Which is the value you observed in simulation.
Summary
You didn't do anything wrong in terms of setting up your simulation. You got the temperature set correctly, for example. You set up a simple circuit. But you failed to take into account a significant detail about how the saturation current itself depends highly upon temperature variations. When you include the fact that the saturation current needs to be adjusted by the difference of \$10^\circ\text{C}\$ (from \$T_\text{nom}\$), then everything works out again.
For some reason, most web sites (and teachers) fail to mention this temperature effect at the outset (deferring it until later, if ever.) Yet, it's so significant that it overwhelms the sign found in the Shockley equation alone; so much so, that it causes the collector current to increase with increasing temperature, instead of decreasing as the Shockley equation itself might have otherwise suggested.
Final Note
While all of the above has little practical value (it's just simulation, after all, and practical BJT parameters vary quite a bit even within the same manufacturer, FAB, and lot number), it's still worth developing the skills needed to create quantitative values so that comparisons can be made and effects determined, uncovered, or else identified as unknowns needing more study. Developing skills needed to associate effects and quantitative changes will become important in practical situations, at times. It's not only important to qualitatively name something, it's also important to be able to identify the magnitude and sign of that something, too. And for practical situations, to be able to judge what is within range of some effect and measurement errors and what is outside that range and in need of further work to identify it.

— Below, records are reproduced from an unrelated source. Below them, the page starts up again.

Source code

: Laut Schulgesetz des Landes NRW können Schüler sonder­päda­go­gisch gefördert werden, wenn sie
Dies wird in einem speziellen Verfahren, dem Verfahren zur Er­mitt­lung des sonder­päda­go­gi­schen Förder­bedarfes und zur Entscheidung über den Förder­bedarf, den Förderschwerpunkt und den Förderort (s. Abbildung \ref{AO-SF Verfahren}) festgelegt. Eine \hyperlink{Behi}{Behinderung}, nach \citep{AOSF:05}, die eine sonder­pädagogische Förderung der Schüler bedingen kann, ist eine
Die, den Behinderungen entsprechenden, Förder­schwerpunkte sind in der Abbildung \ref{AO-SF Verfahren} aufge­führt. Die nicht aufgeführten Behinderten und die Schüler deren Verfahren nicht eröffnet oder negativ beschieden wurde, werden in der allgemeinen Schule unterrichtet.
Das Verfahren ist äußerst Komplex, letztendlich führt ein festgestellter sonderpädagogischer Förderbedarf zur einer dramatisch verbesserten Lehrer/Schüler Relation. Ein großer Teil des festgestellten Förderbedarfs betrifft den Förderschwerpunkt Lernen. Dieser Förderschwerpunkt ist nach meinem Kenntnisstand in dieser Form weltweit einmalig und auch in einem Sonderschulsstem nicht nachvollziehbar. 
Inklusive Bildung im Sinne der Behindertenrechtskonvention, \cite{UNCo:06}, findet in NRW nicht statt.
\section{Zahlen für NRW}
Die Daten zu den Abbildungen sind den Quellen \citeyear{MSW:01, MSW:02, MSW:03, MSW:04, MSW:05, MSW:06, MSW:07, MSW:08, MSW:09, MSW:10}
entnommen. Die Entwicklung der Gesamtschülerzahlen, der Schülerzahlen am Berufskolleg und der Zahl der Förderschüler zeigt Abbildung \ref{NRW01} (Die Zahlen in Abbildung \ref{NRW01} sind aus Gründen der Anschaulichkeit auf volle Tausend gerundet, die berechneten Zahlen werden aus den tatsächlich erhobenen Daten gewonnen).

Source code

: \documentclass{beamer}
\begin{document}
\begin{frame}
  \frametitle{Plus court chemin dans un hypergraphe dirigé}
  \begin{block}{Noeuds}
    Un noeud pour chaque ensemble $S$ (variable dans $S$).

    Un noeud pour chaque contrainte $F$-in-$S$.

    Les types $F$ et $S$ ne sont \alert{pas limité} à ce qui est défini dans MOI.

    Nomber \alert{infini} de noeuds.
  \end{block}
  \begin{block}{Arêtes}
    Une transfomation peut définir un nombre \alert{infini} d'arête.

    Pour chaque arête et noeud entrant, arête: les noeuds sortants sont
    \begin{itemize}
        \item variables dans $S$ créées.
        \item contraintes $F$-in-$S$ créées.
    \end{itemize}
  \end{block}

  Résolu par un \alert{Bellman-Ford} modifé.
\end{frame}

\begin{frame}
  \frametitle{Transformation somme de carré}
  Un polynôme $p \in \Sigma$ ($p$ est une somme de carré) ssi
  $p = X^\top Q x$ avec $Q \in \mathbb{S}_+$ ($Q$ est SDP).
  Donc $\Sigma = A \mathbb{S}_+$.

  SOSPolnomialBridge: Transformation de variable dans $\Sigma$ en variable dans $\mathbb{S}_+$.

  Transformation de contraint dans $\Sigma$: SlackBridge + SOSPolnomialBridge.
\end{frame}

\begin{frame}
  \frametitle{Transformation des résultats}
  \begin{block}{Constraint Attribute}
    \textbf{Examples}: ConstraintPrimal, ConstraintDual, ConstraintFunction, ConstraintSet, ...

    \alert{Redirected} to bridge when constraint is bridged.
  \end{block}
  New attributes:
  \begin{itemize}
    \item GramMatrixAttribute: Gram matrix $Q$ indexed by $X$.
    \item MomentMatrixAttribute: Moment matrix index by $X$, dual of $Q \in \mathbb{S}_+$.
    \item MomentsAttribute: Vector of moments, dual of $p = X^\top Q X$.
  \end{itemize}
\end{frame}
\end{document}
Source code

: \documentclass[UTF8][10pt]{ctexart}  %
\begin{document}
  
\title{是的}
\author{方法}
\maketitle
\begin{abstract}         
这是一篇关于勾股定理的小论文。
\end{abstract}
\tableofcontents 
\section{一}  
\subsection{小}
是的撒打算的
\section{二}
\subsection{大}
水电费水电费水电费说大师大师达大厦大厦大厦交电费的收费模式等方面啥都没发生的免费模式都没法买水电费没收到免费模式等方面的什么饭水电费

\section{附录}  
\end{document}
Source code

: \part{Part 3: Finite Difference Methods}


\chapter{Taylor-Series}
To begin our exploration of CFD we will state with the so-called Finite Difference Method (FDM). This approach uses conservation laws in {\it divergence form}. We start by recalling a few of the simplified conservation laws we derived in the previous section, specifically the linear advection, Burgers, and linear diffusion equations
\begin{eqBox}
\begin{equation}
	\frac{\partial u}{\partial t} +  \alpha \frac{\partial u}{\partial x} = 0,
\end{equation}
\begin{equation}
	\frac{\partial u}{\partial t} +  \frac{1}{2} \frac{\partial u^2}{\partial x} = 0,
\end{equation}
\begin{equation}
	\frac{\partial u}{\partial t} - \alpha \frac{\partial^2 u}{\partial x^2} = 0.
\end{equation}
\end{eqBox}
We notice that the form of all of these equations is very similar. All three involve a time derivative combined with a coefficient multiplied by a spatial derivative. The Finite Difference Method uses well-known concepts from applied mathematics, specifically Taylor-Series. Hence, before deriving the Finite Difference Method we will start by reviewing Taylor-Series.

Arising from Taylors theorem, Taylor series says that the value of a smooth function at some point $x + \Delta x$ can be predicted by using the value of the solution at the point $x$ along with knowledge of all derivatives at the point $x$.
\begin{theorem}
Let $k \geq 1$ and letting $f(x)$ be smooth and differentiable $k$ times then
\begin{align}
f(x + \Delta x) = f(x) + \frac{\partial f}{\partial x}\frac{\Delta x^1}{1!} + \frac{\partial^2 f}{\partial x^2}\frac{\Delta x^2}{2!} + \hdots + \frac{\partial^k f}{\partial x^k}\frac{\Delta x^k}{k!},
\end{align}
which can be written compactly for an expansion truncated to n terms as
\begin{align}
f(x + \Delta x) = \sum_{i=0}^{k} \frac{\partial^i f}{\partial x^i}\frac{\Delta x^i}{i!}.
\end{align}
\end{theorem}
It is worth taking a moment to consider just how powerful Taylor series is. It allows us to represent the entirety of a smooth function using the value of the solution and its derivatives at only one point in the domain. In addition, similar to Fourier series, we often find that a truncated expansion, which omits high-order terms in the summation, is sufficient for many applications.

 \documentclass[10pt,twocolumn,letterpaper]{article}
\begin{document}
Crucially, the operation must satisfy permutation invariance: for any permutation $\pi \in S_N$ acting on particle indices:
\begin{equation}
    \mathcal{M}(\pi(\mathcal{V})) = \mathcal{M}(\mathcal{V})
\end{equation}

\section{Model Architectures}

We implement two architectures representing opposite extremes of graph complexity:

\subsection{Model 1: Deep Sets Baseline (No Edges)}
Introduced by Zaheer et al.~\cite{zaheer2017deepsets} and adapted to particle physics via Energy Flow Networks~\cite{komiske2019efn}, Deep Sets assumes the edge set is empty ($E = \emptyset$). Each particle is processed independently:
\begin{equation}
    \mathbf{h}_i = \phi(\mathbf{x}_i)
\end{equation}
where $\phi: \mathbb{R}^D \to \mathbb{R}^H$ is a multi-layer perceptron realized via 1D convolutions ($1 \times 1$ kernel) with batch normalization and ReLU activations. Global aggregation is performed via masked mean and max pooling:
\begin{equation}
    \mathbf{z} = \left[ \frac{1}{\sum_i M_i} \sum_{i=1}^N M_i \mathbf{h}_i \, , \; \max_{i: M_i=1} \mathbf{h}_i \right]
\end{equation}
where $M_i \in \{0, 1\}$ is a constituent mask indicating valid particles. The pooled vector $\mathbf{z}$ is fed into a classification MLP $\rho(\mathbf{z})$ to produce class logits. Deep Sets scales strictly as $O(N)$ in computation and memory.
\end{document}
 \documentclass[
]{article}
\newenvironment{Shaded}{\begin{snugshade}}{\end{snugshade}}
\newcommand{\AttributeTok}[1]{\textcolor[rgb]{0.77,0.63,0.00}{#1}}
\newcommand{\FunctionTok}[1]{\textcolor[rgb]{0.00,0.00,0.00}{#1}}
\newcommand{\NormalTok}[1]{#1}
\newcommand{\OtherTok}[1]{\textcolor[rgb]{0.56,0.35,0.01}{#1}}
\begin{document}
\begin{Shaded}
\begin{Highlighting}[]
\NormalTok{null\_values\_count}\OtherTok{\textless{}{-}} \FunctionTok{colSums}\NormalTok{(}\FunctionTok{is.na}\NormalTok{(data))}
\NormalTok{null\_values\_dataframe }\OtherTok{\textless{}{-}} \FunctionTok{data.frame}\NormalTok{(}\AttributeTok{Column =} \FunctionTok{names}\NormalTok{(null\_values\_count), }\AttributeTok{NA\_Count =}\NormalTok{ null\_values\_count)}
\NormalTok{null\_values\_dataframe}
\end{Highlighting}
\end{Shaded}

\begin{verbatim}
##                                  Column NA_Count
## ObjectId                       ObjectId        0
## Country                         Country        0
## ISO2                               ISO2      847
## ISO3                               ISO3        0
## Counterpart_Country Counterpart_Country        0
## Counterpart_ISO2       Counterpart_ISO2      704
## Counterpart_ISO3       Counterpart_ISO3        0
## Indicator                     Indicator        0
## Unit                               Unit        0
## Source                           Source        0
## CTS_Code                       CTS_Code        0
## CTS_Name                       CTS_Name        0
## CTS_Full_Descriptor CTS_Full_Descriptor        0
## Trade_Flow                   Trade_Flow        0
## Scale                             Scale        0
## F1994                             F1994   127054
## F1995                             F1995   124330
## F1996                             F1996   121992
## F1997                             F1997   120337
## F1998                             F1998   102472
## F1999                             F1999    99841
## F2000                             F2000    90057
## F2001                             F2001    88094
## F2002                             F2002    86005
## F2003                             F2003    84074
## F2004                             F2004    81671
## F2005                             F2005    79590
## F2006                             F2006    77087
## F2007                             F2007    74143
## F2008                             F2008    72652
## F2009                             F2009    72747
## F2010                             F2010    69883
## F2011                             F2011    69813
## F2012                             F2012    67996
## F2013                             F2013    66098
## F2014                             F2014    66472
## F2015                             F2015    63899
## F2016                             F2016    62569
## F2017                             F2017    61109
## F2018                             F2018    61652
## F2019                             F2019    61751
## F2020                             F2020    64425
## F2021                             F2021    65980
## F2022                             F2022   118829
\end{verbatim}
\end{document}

The above work shows that the variation in saturation current and thermal voltage, over temperature, can produce accurate, quantitative results. Further, it probably shows that other sources do not need to be searched out. While they may exist, as the models have many more parameters and I've only used a highly simplified subset of them, it's clear that the resulting calculation taking only those two effects into account produce surprisingly close values to what LTspice generated. So it's not inappropriate to stop at that point and look no further. It also says that the Shockley equation by itself, together with its variation of thermal voltage vs temperature, isn't sufficient to model active mode operation vs temperature.
The saturation current equation is also required to get both the sign and magnitude right for active mode (it is more important and overwhelms the thermal voltage term.)